• _EXERCISE DESCRIPTION_: Search the records for the string "concept". Copy each line where it occurs.

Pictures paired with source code
%%
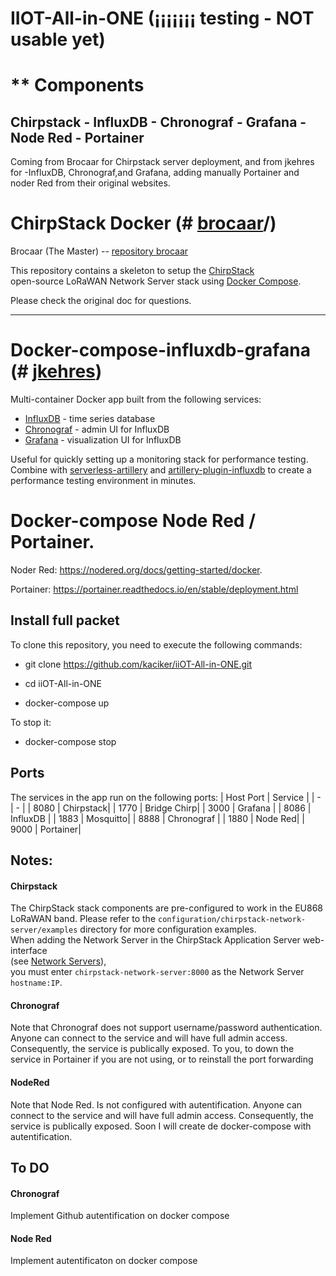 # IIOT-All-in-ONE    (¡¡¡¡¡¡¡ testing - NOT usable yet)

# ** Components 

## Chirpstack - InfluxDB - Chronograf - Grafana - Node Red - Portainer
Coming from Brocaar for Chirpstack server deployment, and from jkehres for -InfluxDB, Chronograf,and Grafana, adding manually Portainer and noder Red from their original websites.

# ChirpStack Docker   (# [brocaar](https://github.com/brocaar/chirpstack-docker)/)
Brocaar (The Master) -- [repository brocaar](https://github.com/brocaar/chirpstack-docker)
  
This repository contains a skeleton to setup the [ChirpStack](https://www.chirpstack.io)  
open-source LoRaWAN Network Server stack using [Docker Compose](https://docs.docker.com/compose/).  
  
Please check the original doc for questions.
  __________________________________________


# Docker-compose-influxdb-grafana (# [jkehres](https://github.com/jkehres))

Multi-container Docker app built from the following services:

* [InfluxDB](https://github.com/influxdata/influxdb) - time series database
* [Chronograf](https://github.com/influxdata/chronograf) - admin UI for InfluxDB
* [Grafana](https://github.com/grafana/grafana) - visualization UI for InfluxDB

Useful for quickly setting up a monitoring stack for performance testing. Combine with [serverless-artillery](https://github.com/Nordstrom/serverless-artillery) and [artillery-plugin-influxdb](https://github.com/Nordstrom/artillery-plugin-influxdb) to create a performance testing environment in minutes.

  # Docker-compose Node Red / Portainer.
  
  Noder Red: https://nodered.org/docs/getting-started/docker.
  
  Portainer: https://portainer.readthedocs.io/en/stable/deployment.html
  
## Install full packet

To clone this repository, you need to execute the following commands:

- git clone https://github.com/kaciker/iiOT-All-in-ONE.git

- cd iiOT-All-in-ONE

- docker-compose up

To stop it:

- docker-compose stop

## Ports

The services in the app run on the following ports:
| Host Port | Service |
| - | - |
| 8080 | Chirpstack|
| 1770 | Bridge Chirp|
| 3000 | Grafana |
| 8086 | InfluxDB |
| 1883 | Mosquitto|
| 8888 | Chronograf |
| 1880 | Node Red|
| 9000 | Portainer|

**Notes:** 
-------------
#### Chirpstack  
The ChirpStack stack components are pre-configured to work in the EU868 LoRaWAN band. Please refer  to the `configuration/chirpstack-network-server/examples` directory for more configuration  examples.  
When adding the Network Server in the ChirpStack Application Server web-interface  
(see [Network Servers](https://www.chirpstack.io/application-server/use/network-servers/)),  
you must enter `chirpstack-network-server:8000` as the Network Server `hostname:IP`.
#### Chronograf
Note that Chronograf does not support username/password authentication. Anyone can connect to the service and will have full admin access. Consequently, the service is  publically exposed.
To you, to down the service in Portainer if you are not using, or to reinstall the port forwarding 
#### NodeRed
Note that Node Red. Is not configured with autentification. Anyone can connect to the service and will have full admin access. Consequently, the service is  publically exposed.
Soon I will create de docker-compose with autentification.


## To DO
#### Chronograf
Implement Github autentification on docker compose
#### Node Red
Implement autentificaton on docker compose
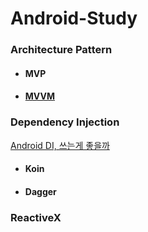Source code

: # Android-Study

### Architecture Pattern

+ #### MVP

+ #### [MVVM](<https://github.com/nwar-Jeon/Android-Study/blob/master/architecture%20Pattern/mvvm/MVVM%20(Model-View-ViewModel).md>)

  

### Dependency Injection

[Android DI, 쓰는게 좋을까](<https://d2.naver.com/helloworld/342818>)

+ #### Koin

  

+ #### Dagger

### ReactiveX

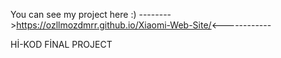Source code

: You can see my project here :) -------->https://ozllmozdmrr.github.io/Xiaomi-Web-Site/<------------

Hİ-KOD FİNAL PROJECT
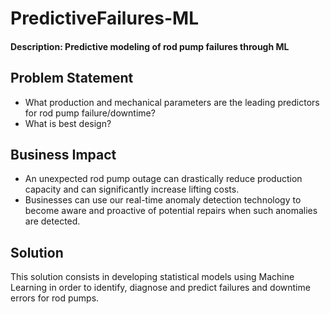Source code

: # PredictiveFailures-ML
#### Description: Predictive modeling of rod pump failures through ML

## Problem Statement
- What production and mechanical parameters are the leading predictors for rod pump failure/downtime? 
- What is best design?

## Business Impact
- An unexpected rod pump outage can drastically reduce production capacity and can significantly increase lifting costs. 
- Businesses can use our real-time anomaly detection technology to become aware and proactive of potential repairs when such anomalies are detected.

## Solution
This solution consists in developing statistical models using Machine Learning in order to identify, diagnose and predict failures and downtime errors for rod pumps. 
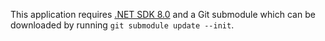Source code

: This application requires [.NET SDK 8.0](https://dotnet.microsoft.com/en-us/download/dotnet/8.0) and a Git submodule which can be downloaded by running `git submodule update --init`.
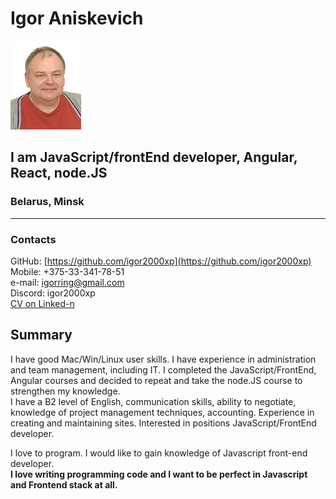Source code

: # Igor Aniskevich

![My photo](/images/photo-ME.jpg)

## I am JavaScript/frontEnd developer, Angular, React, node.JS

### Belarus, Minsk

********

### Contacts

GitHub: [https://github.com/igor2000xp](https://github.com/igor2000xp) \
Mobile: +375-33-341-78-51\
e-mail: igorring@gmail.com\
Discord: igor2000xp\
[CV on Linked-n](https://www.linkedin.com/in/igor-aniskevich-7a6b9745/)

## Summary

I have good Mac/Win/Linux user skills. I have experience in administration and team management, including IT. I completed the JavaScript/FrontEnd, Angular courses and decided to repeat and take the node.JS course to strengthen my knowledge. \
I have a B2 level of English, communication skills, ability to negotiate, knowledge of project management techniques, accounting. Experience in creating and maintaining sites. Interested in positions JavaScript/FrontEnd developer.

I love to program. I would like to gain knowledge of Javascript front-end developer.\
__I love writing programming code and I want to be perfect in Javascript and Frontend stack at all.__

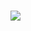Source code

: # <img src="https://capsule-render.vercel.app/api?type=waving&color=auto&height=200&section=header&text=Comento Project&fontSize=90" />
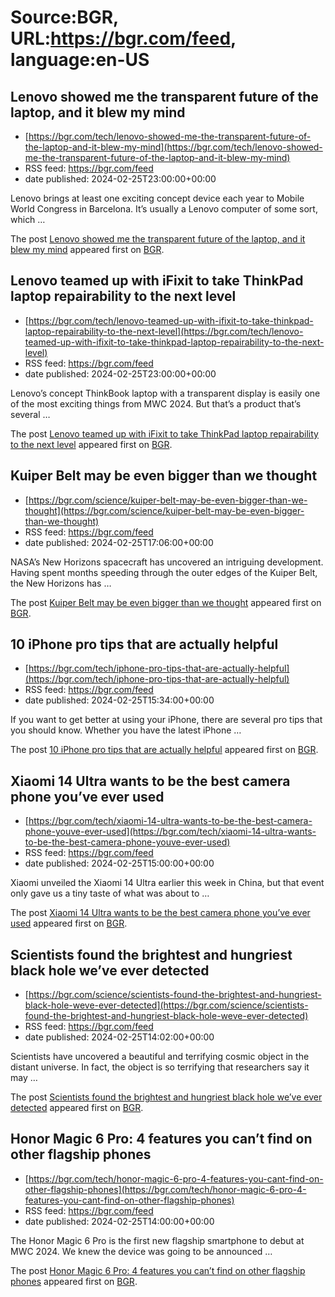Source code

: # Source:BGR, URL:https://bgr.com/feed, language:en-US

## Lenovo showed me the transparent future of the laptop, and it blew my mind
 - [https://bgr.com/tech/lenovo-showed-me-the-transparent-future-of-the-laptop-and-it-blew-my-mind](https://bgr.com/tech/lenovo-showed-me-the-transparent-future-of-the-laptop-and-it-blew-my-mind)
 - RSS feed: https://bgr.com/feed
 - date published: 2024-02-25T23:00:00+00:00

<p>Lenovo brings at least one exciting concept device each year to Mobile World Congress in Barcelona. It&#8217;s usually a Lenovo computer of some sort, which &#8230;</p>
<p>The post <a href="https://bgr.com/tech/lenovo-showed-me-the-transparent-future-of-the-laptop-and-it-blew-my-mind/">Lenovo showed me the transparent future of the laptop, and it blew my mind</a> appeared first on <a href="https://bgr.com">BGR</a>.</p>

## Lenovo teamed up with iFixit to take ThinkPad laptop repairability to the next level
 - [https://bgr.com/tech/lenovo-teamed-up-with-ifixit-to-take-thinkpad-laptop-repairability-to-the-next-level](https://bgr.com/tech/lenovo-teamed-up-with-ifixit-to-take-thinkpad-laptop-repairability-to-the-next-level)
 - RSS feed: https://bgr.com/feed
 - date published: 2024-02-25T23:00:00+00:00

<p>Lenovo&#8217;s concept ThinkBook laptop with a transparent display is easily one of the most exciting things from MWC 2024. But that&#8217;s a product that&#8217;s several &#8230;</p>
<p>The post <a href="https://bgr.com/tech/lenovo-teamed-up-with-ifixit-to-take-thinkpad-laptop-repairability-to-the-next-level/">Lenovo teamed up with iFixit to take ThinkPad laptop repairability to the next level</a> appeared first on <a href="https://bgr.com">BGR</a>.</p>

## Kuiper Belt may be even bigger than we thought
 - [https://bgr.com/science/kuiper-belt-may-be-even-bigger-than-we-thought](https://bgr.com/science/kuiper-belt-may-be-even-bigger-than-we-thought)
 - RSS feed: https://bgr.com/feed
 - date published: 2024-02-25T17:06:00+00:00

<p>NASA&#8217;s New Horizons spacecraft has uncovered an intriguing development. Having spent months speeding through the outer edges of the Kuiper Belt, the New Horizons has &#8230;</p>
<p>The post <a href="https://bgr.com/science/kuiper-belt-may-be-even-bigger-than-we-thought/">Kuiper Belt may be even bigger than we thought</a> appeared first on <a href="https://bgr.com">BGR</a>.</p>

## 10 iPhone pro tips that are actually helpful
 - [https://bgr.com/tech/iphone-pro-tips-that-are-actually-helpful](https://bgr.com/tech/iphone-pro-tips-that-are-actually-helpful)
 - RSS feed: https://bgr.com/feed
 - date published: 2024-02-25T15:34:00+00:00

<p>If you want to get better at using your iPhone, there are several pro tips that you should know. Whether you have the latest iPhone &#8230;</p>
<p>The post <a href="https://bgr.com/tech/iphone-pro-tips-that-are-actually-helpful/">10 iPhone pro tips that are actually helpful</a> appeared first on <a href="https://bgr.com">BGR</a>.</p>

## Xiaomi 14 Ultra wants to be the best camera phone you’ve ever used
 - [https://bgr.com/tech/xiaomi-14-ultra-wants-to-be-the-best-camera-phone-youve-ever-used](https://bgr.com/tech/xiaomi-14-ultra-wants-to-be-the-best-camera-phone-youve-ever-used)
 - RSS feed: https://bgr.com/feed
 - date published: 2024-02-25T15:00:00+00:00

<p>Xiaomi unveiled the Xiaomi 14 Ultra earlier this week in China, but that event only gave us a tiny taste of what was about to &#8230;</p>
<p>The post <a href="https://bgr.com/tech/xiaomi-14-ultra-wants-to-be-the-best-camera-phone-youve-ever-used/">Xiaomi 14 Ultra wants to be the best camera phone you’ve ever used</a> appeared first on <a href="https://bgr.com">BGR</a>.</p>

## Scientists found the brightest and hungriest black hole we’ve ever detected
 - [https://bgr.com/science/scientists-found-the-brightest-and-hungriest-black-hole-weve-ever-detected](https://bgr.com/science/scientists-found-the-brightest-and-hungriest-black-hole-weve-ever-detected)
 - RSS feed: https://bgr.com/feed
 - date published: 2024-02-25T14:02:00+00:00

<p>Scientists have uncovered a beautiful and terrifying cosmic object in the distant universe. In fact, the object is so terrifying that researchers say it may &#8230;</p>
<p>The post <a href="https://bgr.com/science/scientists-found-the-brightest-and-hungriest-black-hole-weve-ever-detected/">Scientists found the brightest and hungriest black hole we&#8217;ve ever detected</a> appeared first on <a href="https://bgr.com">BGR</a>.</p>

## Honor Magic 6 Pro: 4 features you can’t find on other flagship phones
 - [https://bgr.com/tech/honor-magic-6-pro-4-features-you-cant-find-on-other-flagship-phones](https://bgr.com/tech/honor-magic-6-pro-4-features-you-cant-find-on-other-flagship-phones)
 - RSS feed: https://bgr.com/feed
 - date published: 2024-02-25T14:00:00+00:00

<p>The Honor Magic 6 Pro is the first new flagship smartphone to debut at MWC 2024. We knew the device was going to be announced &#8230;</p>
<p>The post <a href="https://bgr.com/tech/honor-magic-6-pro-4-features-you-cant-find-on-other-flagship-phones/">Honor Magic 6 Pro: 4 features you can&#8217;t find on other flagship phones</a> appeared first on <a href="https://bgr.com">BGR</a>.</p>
%%
• _EXERCISE ANSWER_:
<p>Lenovo brings at least one exciting concept device each year to Mobile World Congress in Barcelona. It&#8217;s usually a Lenovo computer of some sort, which &#8230;</p>
<p>Lenovo&#8217;s concept ThinkBook laptop with a transparent display is easily one of the most exciting things from MWC 2024. But that&#8217;s a product that&#8217;s several &#8230;</p>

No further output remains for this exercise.